Kehidupan mereka makmur, mereka memahat
gunung dan menjadikannya sebagai rumah. Mereka menempati rumah itu di musim
dingin untuk melindungi mereka dari hujan dan angin kencang. Mereka juga
membuat istana pada tanah-tanah yang datar yang mereka tempati di musim panas.
Allah Subhaanahu wa Ta’ala mengaruniakan kepada mereka nikmat yang begitu
banyak , Dia memberikan kepada
mereka tanah yang subur, air tawar yang melimpah, kebun-kebun yang banyak,
tanaman-tanaman dan buah-buahan. Akan tetapi, mereka membalas nikmat tersebut
dengan sikap ingkar, mereka kafir kepada Allah Subhaanahu wa Ta’ala dan tidak
menyembah-Nya, yang mereka sembah malah patung dan menjadikannya sebagai sekutu
bagi Allah. Kepada patung-patung itu, mereka berdoa, mempersembahkan korban,
dan memberikan sikap tadharru’ kepadanya.
Maka Allah ingin memberi mereka hidayah
dengan mengutus seorang nabi di antara mereka, yaitu Nabi Shalih ‘alaihis salam.
Ia adalah seorang yang mulia, bertakwa dan dicintai di kalangan mereka.
Mulailah Nabi Shalih ‘alaihis salam
mengajak mereka beribadah kepada Allah Subhaanahu wa Ta’ala dan meninggalkan
menyembah patung-patung, ia berkata kepada mereka, "Wahai kaumku, sembahlah Allah, sekali-kali tidak ada
Tuhan yang berhak disembah bagimu selain Dia.” (Al A’raaf: 73)
Tetapi kaumnya malah mengatakan, “Wahai Shalih, sesungguhnya
kamu sebelum ini adalah seorang di antara kami yang Kami harapkan, apakah kamu
melarang kami untuk menyembah apa yang disembah oleh bapak-bapak kami? Dan sesungguhnya kami betul-betul
dalam keraguan yang menggelisahkan terhadap agama yang kamu serukan kepada
kami." (Terj. Huud: 62-63)
Meskipun begitu,
Nabi Shalih ‘alaihis salam tidak membalas ejekan mereka dan tetap terus
mendakwahi mereka, Beliau mengingatkan mereka dengan peristiwa ang menimpa
umat-umat sebelum mereka berupa pembinasaan yang disebabkan kekafiran dan sikap
keras mereka, Beliau berkata, “Dan ingatlah olehmu di waktu Allah menjadikan
kamu pengganti-pengganti (yang berkuasa) setelah kaum 'Aad dan memberikan tempat
bagimu di bumi.

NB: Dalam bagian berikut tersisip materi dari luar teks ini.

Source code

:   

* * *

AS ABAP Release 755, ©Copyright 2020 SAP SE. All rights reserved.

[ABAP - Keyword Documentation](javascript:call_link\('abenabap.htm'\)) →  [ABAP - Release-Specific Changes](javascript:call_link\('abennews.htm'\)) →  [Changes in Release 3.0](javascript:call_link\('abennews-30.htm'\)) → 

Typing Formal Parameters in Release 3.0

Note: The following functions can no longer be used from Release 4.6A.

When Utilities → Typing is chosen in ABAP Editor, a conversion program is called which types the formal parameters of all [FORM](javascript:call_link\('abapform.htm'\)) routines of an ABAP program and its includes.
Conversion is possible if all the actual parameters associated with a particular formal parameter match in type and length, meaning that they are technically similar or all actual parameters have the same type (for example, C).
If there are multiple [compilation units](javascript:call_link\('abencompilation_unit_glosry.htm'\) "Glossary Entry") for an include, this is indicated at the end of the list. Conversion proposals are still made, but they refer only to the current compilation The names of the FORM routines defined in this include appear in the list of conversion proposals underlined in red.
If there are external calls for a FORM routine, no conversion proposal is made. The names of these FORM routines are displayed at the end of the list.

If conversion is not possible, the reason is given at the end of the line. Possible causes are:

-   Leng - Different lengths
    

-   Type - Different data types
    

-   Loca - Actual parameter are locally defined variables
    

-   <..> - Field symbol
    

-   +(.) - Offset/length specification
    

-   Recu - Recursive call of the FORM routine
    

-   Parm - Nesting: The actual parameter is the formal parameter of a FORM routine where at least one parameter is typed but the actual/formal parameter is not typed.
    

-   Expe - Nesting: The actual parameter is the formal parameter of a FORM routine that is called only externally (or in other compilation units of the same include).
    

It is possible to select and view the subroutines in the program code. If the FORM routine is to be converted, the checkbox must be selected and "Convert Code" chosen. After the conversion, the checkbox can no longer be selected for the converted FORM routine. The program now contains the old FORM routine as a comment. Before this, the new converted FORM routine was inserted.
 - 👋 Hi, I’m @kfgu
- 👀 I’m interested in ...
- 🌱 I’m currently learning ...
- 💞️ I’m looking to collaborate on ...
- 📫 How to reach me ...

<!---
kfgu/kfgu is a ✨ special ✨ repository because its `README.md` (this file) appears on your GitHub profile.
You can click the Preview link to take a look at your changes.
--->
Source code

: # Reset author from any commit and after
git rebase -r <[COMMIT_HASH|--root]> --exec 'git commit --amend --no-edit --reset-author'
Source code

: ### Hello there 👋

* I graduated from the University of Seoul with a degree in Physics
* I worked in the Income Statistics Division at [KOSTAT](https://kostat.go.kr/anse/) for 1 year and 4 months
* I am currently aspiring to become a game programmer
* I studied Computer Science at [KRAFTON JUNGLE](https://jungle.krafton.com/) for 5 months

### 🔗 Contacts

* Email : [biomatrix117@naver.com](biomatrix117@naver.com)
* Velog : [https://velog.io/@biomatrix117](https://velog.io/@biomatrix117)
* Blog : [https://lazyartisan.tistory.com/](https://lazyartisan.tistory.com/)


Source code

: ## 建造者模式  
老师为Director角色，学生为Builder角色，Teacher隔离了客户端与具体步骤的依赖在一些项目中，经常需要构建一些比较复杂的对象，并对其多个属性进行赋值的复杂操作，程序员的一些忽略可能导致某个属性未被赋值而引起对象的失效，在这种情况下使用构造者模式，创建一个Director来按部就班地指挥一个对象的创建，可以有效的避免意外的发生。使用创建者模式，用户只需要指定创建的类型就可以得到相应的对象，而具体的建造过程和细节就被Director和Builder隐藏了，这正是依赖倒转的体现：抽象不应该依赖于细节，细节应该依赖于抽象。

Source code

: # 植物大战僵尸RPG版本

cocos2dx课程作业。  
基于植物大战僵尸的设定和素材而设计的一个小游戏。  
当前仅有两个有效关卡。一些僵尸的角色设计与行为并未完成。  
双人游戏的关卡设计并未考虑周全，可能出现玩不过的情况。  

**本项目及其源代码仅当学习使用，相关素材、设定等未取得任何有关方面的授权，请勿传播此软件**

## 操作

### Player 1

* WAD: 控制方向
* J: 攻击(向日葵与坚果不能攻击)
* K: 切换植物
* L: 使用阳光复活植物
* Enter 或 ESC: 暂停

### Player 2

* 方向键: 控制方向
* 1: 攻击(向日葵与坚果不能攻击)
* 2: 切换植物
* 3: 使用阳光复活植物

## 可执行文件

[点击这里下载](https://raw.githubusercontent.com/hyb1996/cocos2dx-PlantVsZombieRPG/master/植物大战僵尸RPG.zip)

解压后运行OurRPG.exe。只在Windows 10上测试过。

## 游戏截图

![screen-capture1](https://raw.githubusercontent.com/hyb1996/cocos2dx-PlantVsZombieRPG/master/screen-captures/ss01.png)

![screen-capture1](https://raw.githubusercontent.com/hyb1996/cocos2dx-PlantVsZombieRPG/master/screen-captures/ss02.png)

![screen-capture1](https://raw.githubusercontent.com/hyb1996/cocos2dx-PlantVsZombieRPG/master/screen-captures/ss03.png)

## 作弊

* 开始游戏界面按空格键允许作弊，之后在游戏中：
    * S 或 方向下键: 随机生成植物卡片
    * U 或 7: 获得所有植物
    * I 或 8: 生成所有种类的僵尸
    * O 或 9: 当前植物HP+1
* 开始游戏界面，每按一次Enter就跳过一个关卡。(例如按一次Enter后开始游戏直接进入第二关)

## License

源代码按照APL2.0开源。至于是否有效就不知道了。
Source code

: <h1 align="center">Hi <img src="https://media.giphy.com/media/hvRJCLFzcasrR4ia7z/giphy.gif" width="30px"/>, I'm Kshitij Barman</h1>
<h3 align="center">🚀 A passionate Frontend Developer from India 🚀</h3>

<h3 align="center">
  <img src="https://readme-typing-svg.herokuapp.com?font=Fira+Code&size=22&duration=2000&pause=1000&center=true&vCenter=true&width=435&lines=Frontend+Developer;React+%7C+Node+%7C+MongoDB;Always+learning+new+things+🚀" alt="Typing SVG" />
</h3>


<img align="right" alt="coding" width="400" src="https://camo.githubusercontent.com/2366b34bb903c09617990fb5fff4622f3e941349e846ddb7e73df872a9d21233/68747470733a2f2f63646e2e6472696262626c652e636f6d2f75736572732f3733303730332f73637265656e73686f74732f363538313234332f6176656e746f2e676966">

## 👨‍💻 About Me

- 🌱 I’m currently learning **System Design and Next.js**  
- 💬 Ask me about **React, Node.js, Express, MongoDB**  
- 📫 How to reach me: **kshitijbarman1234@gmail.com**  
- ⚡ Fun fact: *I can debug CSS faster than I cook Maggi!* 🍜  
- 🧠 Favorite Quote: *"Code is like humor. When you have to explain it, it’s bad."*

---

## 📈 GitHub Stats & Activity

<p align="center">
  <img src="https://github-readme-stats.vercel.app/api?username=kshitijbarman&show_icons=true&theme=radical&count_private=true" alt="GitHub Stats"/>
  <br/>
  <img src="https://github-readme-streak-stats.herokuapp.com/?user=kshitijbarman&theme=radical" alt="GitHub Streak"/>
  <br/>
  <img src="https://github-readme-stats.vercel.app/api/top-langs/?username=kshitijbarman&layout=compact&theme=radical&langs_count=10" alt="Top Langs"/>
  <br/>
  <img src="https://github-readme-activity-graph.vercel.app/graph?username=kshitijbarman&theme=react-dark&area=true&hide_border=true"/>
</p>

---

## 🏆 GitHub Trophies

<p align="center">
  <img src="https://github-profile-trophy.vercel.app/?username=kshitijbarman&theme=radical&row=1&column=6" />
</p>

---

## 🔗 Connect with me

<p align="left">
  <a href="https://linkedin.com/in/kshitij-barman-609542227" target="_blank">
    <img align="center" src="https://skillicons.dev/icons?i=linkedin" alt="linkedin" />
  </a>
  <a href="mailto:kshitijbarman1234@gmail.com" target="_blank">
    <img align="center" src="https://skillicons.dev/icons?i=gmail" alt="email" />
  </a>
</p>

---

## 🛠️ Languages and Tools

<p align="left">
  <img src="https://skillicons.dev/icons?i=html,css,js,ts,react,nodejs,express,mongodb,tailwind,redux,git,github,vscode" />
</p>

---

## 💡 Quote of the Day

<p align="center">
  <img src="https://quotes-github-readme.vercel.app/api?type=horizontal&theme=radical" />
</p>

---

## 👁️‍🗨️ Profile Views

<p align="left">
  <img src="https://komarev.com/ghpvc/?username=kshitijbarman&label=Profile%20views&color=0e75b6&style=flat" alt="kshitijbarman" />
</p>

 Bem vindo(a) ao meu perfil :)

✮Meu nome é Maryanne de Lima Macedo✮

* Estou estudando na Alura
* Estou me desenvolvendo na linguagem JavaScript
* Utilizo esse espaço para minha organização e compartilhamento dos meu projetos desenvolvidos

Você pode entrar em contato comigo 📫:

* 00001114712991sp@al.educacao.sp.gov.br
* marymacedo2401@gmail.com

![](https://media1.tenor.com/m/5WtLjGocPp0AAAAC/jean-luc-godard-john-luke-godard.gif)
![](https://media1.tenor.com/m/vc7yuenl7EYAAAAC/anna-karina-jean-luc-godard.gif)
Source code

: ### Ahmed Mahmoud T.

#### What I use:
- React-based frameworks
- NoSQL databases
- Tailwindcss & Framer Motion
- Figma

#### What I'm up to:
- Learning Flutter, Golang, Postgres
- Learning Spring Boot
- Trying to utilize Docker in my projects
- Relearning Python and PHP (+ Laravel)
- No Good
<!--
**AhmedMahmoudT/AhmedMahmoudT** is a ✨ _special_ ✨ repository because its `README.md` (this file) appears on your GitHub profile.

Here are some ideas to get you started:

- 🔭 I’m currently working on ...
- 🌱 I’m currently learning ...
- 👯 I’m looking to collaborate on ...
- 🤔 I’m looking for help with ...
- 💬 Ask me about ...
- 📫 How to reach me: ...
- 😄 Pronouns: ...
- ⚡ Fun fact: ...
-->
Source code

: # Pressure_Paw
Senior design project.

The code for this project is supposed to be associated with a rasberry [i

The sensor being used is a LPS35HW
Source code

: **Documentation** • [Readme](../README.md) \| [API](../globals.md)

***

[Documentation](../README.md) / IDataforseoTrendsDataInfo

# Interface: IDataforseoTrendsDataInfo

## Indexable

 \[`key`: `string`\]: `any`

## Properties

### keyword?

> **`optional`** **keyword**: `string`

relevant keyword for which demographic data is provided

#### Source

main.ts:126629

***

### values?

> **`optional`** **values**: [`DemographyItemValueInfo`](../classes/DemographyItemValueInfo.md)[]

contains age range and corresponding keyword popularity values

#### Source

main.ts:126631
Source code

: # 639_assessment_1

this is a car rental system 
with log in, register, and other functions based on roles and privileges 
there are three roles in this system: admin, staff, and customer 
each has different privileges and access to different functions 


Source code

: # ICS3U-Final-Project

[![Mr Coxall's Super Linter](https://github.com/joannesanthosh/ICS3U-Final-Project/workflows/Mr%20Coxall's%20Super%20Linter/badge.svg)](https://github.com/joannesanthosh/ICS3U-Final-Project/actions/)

Kamu dirikan istana-istana di tanah-tanahnya yang datar dan
kamu pahat gunung-gunungnya untuk dijadikan rumah; maka ingatlah nikmat-nikmat
Allah dan janganlah kamu merajalela di muka bumi membuat kerusakan.” (Terj.
Al A’raaf: 74)
Nabi Shalih ‘alaihis
saam juga mengingatkan nikmat-nikmat Allah kepada mereka, “Apakah kamu akan
dibiarkan tinggal disini (di negeri kamu ini) dengan aman,--Di dalam
kebun-kebun serta mata air,--Dan tanam-tanaman dan pohon-pohon korma yang
mayangnya lembut.--Dan kamu pahat sebagian dari gunung-gunung untuk dijadikan
rumah-rumah dengan rajin;--Maka bertakwalah kepada Allah dan taatlah kepadaku;--Dan
janganlah kamu menaati perintah orang-orang yang melewati batas, -- Yang
membuat kerusakan di muka bumi dan tidak mengadakan perbaikan".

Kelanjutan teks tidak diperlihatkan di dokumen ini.